Eli Spevak Sabin Green before its transformation. The new view from the street.
The project is home to a diverse group, including a young couple, retirees, a single woman, and a small family. Residents Laura Ford and Josh Devine paid just under $150,000 for their 530-square-foot home. They downsized from a 700-square-foot apartment, but see the loss of square footage as worth the cost. “If you live by yourself, you might not be able to afford the brick plaza, the teahouse, the gardens,” Devine told The Oregonian.

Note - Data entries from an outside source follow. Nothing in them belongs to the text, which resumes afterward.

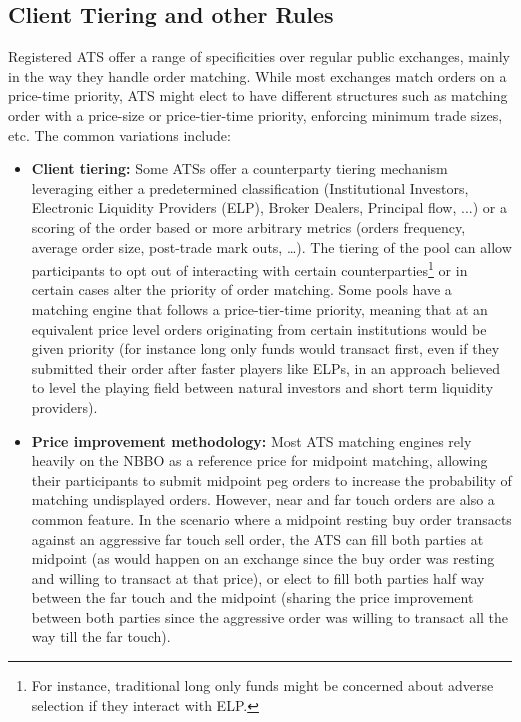 \subsection{Client Tiering and other Rules}

Registered ATS offer a range of specificities over regular public exchanges, mainly in the way they handle order matching. While most exchanges match orders on a price-time priority, ATS might elect to have different structures such as matching order with a price-size or price-tier-time priority, enforcing minimum trade sizes, etc. The common variations include:

\begin{itemize}
\item{\textbf{Client tiering:}} Some ATSs offer a counterparty tiering mechanism leveraging either a predetermined classification (Institutional Investors, Electronic Liquidity Providers (ELP), Broker Dealers, Principal flow, ...) or a scoring of the order based or more arbitrary metrics (orders frequency, average order size, post-trade mark outs, \dots). The tiering of the pool can allow participants to opt out of interacting with certain counterparties\footnote{For instance, traditional long only funds might be concerned about adverse selection if they interact with ELP.} or in certain cases alter the priority of order matching. Some pools have a matching engine that follows a price-tier-time priority, meaning that at an equivalent price level orders originating from certain institutions would be given priority (for instance long only funds would transact first, even if they submitted their order after faster players like ELPs, in an approach believed to level the playing field between natural investors and short term liquidity providers). 

\item{\textbf{Price improvement methodology:}} Most ATS matching engines rely heavily on the NBBO as a reference price for midpoint matching, allowing their participants to submit midpoint peg orders to increase the probability of matching undisplayed orders. However, near and far touch orders are also a common feature. In the scenario where a midpoint resting buy order transacts against an aggressive far touch sell order, the ATS can fill both parties at midpoint (as would happen on an exchange since the buy order was resting and willing to transact at that price), or elect to fill both parties half way between the far touch and the midpoint (sharing the price improvement between both parties since the aggressive order was willing to transact all the way till the far touch). 


\end{itemize}
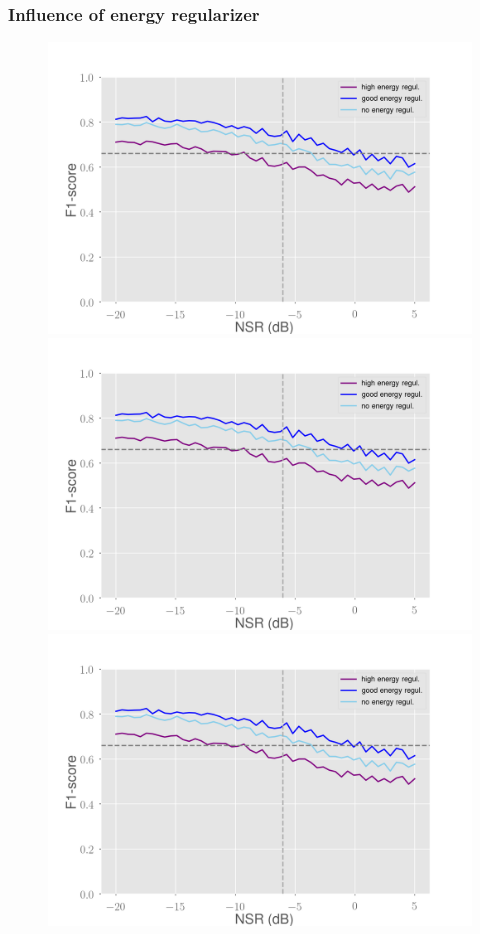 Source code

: \documentclass[10pt]{beamer}
\begin{document}
\begin{frame}
\frametitle{Influence of energy regularizer}
\begin{multicols}{2}
\begin{figure}
\centering
\begin{overprint}
    \includegraphics[scale=0.2]{figs/energy-ip-noisy}
    \includegraphics[scale=0.2]{figs/energy-ip-noisy}
    \includegraphics[scale=0.2]{figs/energy-ip-noisy}

\end{overprint}
\end{figure}
\end{multicols}
\end{frame}
\end{document}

Ruth’s Garden Cottages — covered by Sightline here — takes tiny-home communities to another level. On a 50-by-100-foot lot in Northeast Portland that housed one small dwelling, Orange Splotadded two tiny cottages, each less than 200 square feet in size. The miniature structures have room for a sleeping loft, a bathroom, and a well-proportioned front porch. The cottages make use of the kitchen in the main home. A shared garden takes up the front 50 feet of the lot.
The recession and housing crisis, combined with changing demographics, have led many of us to reevaluate what we want in a home. More and more folks are looking for homes within walking distance of jobs, stores, and transit — and have proven willing to trade square footage for a vibrant neighborhood. At the same time, millennials increasingly look for alternatives to the car; baby boomers have reached the age where they don’t need a big home in the ‘burbs; and more and more families are choosing to live in multi-generational households.
Tiny houses are a great solution for all these needs. So whether you are a recent graduate wanting to be free from high rent, or a family looking to live without a mortgage, or you want to turn your detached garage into a mother-in-law suite, a small home might be for you. As Marcus Barksdale, who built his own small home in Asheville, N.C., said in this interview: “It would be really neat if more people sought to have smaller spaces, because it would free them up for a larger life.”
Alyse Nelson is a city planner for a small town in Kitsap County, Wash.